Corn shuckings, cotton picking and carding and quilting, the old folks

had when dey had big times and big eats.



"Weddings and funerals of slaves were about like white folks. Some would

go walking and singing to de grave in back of hearse or body. There was

a conjurer in our neighborhood who could make you do what he wanted,

sometimes he had folks killed. The Yankees marched through our place,

stole cattle, and meat. We went behind dem and picked up lots dat dey

dropped when dey left. When de war was over, de niggers was promised

small farms but dey didn't get 'em.



"I have been preaching many years in colored Methodist churches.

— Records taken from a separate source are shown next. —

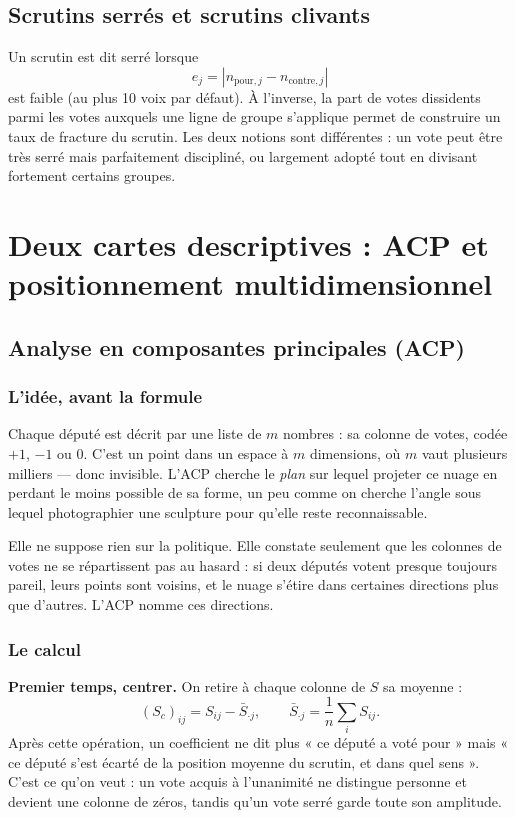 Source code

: \documentclass[11pt,a4paper]{article}
\begin{document}
\subsection{Scrutins serrés et scrutins clivants}

Un scrutin est dit serré lorsque
\[
 e_j=|n_{\mathrm{pour},j}-n_{\mathrm{contre},j}|
\]
est faible (au plus 10 voix par défaut). À l'inverse, la part de votes dissidents
parmi les votes auxquels une ligne de groupe s'applique permet de construire un
taux de fracture du scrutin. Les deux notions sont différentes : un vote peut
être très serré mais parfaitement discipliné, ou largement adopté tout en
divisant fortement certains groupes.

\section{Deux cartes descriptives : ACP et positionnement multidimensionnel}

\subsection{Analyse en composantes principales (ACP)}
\label{sec:acp}

\subsubsection*{L'idée, avant la formule}

Chaque député est décrit par une liste de $m$ nombres : sa colonne de votes,
codée $+1$, $-1$ ou $0$. C'est un point dans un espace à $m$ dimensions, où $m$
vaut plusieurs milliers — donc invisible. L'ACP cherche le \emph{plan} sur
lequel projeter ce nuage en perdant le moins possible de sa forme, un peu comme
on cherche l'angle sous lequel photographier une sculpture pour qu'elle reste
reconnaissable.

Elle ne suppose rien sur la politique. Elle constate seulement que les colonnes
de votes ne se répartissent pas au hasard : si deux députés votent presque
toujours pareil, leurs points sont voisins, et le nuage s'étire dans certaines
directions plus que d'autres. L'ACP nomme ces directions.

\subsubsection*{Le calcul}

\textbf{Premier temps, centrer.} On retire à chaque colonne de $S$ sa moyenne :
\[
 (S_c)_{ij}=S_{ij}-\bar S_{\cdot j},
 \qquad \bar S_{\cdot j}=\frac1n\sum_{i}S_{ij}.
\]
Après cette opération, un coefficient ne dit plus « ce député a voté pour »
mais « ce député s'est écarté de la position moyenne du scrutin, et dans quel
sens ». C'est ce qu'on veut : un vote acquis à l'unanimité ne distingue
personne et devient une colonne de zéros, tandis qu'un vote serré garde toute
son amplitude.
\end{document}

I have

7 children, 22 grand-children but no great-grand-children.



"I think Abraham Lincoln was a great man, and Jefferson Davis, too.

Booker Washington was a grand educator for the colored race. Bishop S.D.

Chappell, colored preacher of the A.M.E. church South, one time

president of Allen University at Columbia, S.C. was a great colored man,

too. He went to Nashville, Tenn. as secretary-treasurer of the Sunday

School Union.



"I don't believe slavery was good--much better for all of us now.



"I joined the church when I was young, because I thought it right to be

a member. I think everybody ought to join some church, and they ought to

join early in life, when quite young."



=Source:= Rev. Thomas Harper (84), Newberry, S.C., interviewed by:

G.L. Summer, Newberry, S.C. May 21, 1937.